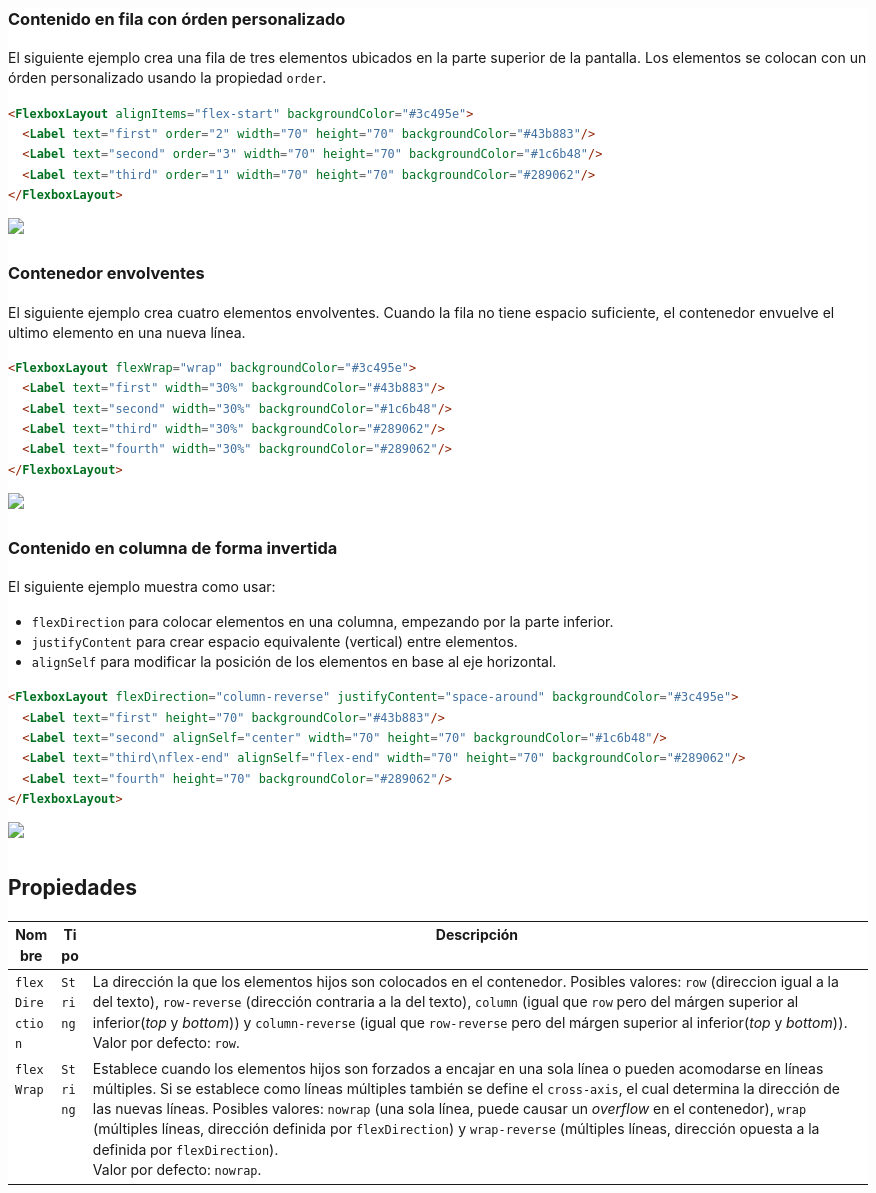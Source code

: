 ### Contenido en fila con órden personalizado

El siguiente ejemplo crea una fila de tres elementos ubicados en la parte superior de la pantalla. Los elementos se colocan con un órden personalizado usando la propiedad `order`.

```html
<FlexboxLayout alignItems="flex-start" backgroundColor="#3c495e">
  <Label text="first" order="2" width="70" height="70" backgroundColor="#43b883"/>
  <Label text="second" order="3" width="70" height="70" backgroundColor="#1c6b48"/>
  <Label text="third" order="1" width="70" height="70" backgroundColor="#289062"/>
</FlexboxLayout>
```
<img class="md:w-1/2 lg:w-1/3" src="https://art.nativescript-vue.org/layouts/flexbox_layout_row_custom_order.svg" />

### Contenedor envolventes

El siguiente ejemplo crea cuatro elementos envolventes. Cuando la fila no tiene espacio suficiente, el contenedor envuelve el ultimo elemento en una nueva línea.

```html
<FlexboxLayout flexWrap="wrap" backgroundColor="#3c495e">
  <Label text="first" width="30%" backgroundColor="#43b883"/>
  <Label text="second" width="30%" backgroundColor="#1c6b48"/>
  <Label text="third" width="30%" backgroundColor="#289062"/>
  <Label text="fourth" width="30%" backgroundColor="#289062"/>
</FlexboxLayout>
```
<img class="md:w-1/2 lg:w-1/3" src="https://art.nativescript-vue.org/layouts/flexbox_layout_wrap.svg" />

### Contenido en columna de forma invertida

El siguiente ejemplo muestra como usar:

* `flexDirection` para colocar elementos en una columna, empezando por la parte inferior.
* `justifyContent` para crear espacio equivalente (vertical) entre elementos.
* `alignSelf` para modificar la posición de los elementos en base al eje horizontal.

```html
<FlexboxLayout flexDirection="column-reverse" justifyContent="space-around" backgroundColor="#3c495e">
  <Label text="first" height="70" backgroundColor="#43b883"/>
  <Label text="second" alignSelf="center" width="70" height="70" backgroundColor="#1c6b48"/>
  <Label text="third\nflex-end" alignSelf="flex-end" width="70" height="70" backgroundColor="#289062"/>
  <Label text="fourth" height="70" backgroundColor="#289062"/>
</FlexboxLayout>
```
<img class="md:w-1/2 lg:w-1/3" src="https://art.nativescript-vue.org/layouts/flexbox_layout_column_reverse_space_around_align_self.svg" />

## Propiedades

| Nombre | Tipo | Descripción |
|------|------|-------------|
`flexDirection` | `String` | La dirección la que los elementos hijos son colocados en el contenedor. Posibles valores: `row` (direccion igual a la del texto), `row-reverse` (dirección contraria a la del texto), `column` (igual que `row` pero del márgen superior al inferior(*top* y *bottom*)) y `column-reverse` (igual que `row-reverse` pero del márgen superior al inferior(*top* y *bottom*)).<br>Valor por defecto: `row`.
`flexWrap` | `String` | Establece cuando los elementos hijos son forzados a encajar en una sola línea o pueden acomodarse en líneas múltiples. Si se establece como líneas múltiples también se define el `cross-axis`, el cual determina la dirección de las nuevas líneas. Posibles valores: `nowrap` (una sola línea, puede causar un *overflow* en el contenedor), `wrap` (múltiples líneas, dirección definida por `flexDirection`) y `wrap-reverse` (múltiples líneas, dirección opuesta a la definida por `flexDirection`).<br>Valor por defecto: `nowrap`.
○ ○ ○ ○
__Problem__:
What lines of the material contain "órden"? Show them.

__Written answer__:
: ### Contenido en fila con órden personalizado
El siguiente ejemplo crea una fila de tres elementos ubicados en la parte superior de la pantalla. Los elementos se colocan con un órden personalizado usando la propiedad `order`.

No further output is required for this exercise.